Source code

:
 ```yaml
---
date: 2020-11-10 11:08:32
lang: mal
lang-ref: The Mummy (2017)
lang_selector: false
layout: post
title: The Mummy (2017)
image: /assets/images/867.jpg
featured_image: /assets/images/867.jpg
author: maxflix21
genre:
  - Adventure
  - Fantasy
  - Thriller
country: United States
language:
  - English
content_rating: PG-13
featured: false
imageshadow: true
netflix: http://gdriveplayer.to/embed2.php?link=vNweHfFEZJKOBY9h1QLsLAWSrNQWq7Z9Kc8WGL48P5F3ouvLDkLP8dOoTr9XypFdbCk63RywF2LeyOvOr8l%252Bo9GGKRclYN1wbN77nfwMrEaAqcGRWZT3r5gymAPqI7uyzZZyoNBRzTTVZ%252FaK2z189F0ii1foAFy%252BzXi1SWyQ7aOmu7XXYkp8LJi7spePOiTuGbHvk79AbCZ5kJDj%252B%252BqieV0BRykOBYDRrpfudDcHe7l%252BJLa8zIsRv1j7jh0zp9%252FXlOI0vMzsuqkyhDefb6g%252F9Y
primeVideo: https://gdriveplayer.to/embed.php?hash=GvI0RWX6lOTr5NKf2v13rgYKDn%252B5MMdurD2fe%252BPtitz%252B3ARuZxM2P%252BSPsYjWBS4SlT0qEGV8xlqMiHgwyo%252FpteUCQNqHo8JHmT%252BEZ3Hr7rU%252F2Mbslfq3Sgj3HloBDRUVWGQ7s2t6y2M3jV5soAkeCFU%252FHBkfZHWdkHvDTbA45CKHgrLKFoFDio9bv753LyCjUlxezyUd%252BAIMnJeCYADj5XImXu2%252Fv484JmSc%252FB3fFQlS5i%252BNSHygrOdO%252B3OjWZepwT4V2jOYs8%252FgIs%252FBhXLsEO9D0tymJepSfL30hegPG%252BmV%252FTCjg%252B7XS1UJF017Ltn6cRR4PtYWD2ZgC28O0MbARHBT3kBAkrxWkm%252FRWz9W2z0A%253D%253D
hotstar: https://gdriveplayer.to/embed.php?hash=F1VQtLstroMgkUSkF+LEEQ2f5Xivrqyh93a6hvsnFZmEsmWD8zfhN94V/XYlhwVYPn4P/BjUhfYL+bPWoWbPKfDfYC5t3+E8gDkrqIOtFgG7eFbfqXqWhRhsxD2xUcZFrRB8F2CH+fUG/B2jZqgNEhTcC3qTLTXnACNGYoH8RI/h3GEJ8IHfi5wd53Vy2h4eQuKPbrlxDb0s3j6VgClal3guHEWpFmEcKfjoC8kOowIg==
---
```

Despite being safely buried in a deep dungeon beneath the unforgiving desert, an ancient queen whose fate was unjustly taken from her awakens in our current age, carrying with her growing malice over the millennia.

• _What you should do_
From the entries above, extract each line containing "hash".

• _Response to this task_
primeVideo: https://gdriveplayer.to/embed.php?hash=GvI0RWX6lOTr5NKf2v13rgYKDn%252B5MMdurD2fe%252BPtitz%252B3ARuZxM2P%252BSPsYjWBS4SlT0qEGV8xlqMiHgwyo%252FpteUCQNqHo8JHmT%252BEZ3Hr7rU%252F2Mbslfq3Sgj3HloBDRUVWGQ7s2t6y2M3jV5soAkeCFU%252FHBkfZHWdkHvDTbA45CKHgrLKFoFDio9bv753LyCjUlxezyUd%252BAIMnJeCYADj5XImXu2%252Fv484JmSc%252FB3fFQlS5i%252BNSHygrOdO%252B3OjWZepwT4V2jOYs8%252FgIs%252FBhXLsEO9D0tymJepSfL30hegPG%252BmV%252FTCjg%252B7XS1UJF017Ltn6cRR4PtYWD2ZgC28O0MbARHBT3kBAkrxWkm%252FRWz9W2z0A%253D%253D
hotstar: https://gdriveplayer.to/embed.php?hash=F1VQtLstroMgkUSkF+LEEQ2f5Xivrqyh93a6hvsnFZmEsmWD8zfhN94V/XYlhwVYPn4P/BjUhfYL+bPWoWbPKfDfYC5t3+E8gDkrqIOtFgG7eFbfqXqWhRhsxD2xUcZFrRB8F2CH+fUG/B2jZqgNEhTcC3qTLTXnACNGYoH8RI/h3GEJ8IHfi5wd53Vy2h4eQuKPbrlxDb0s3j6VgClal3guHEWpFmEcKfjoC8kOowIg==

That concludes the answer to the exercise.